Human Rights Day was founded in 1948 to celebrate the United Nations’ adoption of the Universal Declaration of Human Rights (UDHR). This document cemented the participating countries’ values toward equality for all people, regardless of difference.
An integral part of human rights is the physical and mental well-being of all people, which can be affected by different aspects of society and government. As an individual, there are many actions you can take to learn more about human rights and make a difference for people in your community.
Learning more and making a difference
- Read news and books from a variety of sources. – One thing that is difficult to understand across differences, such as race, religion, age, gender, and more, is the other person’s experience or point of view. Reading only one perspective about potential human rights abuses can narrow what you understand about another person’s experience. Before casting judgment, consider that you may not know all the facts about a person who is different from you.

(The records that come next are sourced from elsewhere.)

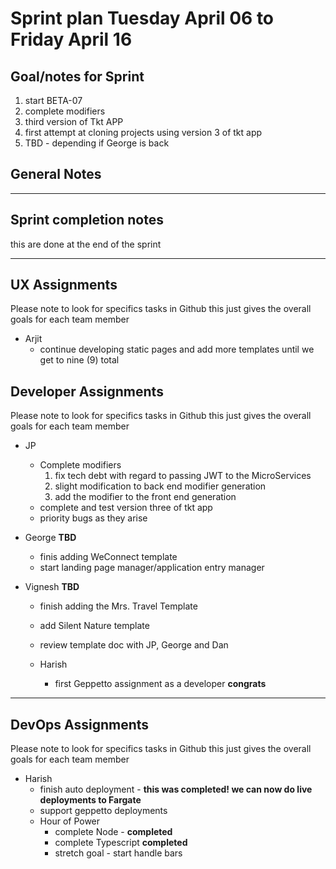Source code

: # Sprint plan Tuesday April 06 to Friday April 16

## Goal/notes for Sprint

1. start BETA-07
2. complete modifiers
3. third version of Tkt APP
4. first attempt at cloning projects using version 3 of tkt app
5. TBD - depending if George is back

## General Notes

---

## Sprint completion notes

this are done at the end of the sprint

---

## UX Assignments

Please note to look for specifics tasks in Github this just gives the overall goals for each team member

- Arjit
  - continue developing static pages and add more templates until we get to nine (9) total

## Developer Assignments

Please note to look for specifics tasks in Github this just gives the overall goals for each team member

- JP

  - Complete modifiers
    1. fix tech debt with regard to passing JWT to the MicroServices
    2. slight modification to back end modifier generation
    3. add the modifier to the front end generation
  - complete and test version three of tkt app
  - priority bugs as they arise

- George **TBD**

  - finis adding WeConnect template
  - start landing page manager/application entry manager

- Vignesh **TBD**

  - finish adding the Mrs. Travel Template
  - add Silent Nature template
  - review template doc with JP, George and Dan

  - Harish
    - first Geppetto assignment as a developer **congrats**

---

## DevOps Assignments

Please note to look for specifics tasks in Github this just gives the overall goals for each team member

- Harish
  - finish auto deployment - **this was completed! we can now do live deployments to Fargate**
  - support geppetto deployments
  - Hour of Power
    - complete Node - **completed**
    - complete Typescript **completed**
    - stretch goal - start handle bars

- Get involved in local, national, or international movements to fight human rights abuses. From Black Lives Matter to Amnesty International, there are plenty of organizations and movements that have formal or informal networks directly supporting oppressed people. It can be as small of a gesture as sending donations or as big as spending your time and effort to volunteer.
- Understand the way mental health connects to human rights. Mental health is just as important as physical health, which is a tenant of the UDHR. For example, poor mental health plays a role in physical health problems. Our systems are interconnected, but the ways in which human rights abuses are addressed or prevented do not always reflect this reliance. When one group suffers so another can succeed, there will be negative consequences, big or small. One example of this is the reported psychological terror Black Americans experience knowing the rate of people killed by the U.S. police disproportionately affects them more than others.
While Human Rights Day happens once a year to commemorate a historic moment, the best way to engage with promoting human rights is by advocating as often as you can. Making donations, volunteering, and spending time learning about human rights and how to get involved are all positive steps to make a change.
Remember, your own mental health is your human right, and protecting it is important. Taking steps to seek help managing your mental health can be your own personal contribution to upholding human rights.